Some misconceptions are floating around about what the executive order does and doesn’t do. Let me try to clarify.
As I explained in a post last week, “[a]uthority to implement the ACA … is vested in the Secretaries of HHS, Treasury, and Labor—not the President. In the context of the ACA, an executive order won’t be anything more than a document containing a president’s instructions to his subordinates.”
That’s all this E.O. is. It’s a set of marching orders. It has no legal force. It changes nothing on its own.
And these marching orders are pretty vague. After pruning away the bureaucratese, the executive order tells federal agencies, especially HHS, to do everything they can:
- To eliminate any “fiscal burden on any State” or any “cost, fee, tax, penalty, or regulatory burden” on individuals and providers.

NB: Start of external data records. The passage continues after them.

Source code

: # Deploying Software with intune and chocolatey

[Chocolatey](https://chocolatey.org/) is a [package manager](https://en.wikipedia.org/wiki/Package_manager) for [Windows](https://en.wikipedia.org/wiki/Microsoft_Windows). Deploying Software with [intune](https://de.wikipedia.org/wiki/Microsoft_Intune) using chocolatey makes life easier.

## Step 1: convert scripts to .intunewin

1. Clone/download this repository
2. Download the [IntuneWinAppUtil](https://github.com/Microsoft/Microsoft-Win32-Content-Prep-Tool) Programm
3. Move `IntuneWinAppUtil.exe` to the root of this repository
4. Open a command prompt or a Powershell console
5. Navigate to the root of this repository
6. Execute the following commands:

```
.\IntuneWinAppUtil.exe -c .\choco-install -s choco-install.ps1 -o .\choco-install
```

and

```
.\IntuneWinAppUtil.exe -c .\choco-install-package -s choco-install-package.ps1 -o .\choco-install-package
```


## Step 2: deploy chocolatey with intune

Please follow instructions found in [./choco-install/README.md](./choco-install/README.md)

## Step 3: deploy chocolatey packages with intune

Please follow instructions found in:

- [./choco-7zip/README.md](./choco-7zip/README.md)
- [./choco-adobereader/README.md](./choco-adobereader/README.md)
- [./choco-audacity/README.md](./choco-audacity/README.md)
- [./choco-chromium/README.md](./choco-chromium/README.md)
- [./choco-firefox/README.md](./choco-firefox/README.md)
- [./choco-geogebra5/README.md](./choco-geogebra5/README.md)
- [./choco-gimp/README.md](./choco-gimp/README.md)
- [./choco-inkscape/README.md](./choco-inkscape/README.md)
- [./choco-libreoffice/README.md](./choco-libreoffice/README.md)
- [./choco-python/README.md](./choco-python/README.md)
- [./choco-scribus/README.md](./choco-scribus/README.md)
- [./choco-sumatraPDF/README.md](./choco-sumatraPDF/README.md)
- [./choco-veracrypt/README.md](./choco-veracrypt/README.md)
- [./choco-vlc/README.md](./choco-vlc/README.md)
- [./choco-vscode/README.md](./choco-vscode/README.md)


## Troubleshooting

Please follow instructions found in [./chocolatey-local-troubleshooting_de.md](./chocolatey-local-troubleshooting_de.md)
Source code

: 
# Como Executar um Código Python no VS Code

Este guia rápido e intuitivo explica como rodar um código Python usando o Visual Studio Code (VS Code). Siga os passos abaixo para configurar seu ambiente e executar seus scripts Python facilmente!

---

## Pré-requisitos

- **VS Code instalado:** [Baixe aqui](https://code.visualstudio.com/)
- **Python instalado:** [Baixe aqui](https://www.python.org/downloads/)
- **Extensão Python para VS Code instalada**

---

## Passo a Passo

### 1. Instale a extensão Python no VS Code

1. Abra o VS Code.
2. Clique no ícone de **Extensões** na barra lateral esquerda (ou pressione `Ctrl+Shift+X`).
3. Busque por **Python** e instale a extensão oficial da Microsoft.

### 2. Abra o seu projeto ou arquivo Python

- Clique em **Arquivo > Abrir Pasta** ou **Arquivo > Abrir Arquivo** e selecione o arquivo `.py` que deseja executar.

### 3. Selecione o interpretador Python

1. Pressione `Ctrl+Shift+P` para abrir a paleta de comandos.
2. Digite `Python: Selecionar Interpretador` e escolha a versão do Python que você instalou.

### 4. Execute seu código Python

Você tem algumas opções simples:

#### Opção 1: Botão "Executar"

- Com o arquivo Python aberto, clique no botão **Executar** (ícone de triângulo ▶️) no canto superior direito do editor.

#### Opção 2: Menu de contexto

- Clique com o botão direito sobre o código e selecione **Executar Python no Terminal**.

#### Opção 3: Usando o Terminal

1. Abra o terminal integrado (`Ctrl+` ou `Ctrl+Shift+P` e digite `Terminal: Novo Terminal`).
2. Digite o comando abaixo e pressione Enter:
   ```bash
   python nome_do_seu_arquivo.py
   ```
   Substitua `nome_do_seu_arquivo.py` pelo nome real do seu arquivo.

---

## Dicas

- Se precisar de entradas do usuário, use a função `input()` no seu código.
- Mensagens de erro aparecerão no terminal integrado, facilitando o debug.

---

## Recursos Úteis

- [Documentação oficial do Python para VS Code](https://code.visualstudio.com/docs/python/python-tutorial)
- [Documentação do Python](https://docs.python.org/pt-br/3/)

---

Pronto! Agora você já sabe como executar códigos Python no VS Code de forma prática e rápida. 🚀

- To give the states more flexibility.
- To encourage the interstate sale of health insurance.
It remains to be seen how and when these orders will be carried out. But we can make some educated guesses (most of which we could’ve made even in the absence of the executive order).
The instruction about state flexibility probably relates mainly to Medicaid waivers. Under President Obama, CMS refused to grant waivers that would have allowed states to impose certain types of burdens on Medicaid beneficiaries—especially work requirements, substantial cost-sharing, and time caps on eligibility for non-disabled adults. I expect Trump’s CMS to be more accommodating. I also expect HHS to issue revised guidance expanding the scope of 1332 waivers, which enable states to opt out of the ACA’s regulatory requirements if they devise an alternative.
On interstate sales, HHS has authority under section 1333 of the ACA to bless “interstate compacts” that allow for the sale of insurance across state lines. Obama’s HHS hasn’t issued rules to implement the provision, but Trump’s HHS could. (Not that it’ll accomplish much. Insurers aren’t much interested in selling across state lines.)
Much more significant, however, is the instruction to “waive, defer, grant exemptions from, or delay the implementation of” any “cost, fee, tax, penalty, or regulatory burden.” This reads like bureaucratic code for “kill the individual mandate by any means possible.” Some of that should be easy: I expect hardship exemptions to be expanded and IRS enforcement of the mandate to fall.
What troubles me most is the instruction to “delay the implementation of” any “tax” on individuals. Back in 2013, the Obama administration delayed the implementation of both the employer mandate and some of the ACA’s insurance rules. The implementation delays were unlawful, as I argued at the time. I warned, too, that they were shortsighted:
A future administration that is less sympathetic to the ACA could invoke the delays as precedent for declining to enforce other provisions that it dislikes, including provisions that are essential to the proper functioning of the law. The delays could therefore undermine the very statute they were meant to protect—and perhaps imperil the ACA’s effort to extend coverage to tens of millions of people.
Delaying the individual mandate is precisely what I feared most. (The E.O.’s instruction to consider delaying implementation of taxes on “makers of medical devices, products, or medications” could also lead to the suspension of the medical device tax and the tax on the pharmaceutical industry. That’d be a sweetheart gift for industry.)
If the IRS “delays” the individual mandate, the insurance markets in many states could go into a tailspin. Rates for 2018 will skyrocket and some insurers could fold. In addition, delaying the mandate would preempt any debate in Congress about whether to keep the mandate in place during a transition period to a yet-to-be-disclosed replacement.
For now, the executive order hasn’t changed anything. Reading between the lines, however, it may signal that Trump has no interest in trying to make the ACA work while Congress debates repeal.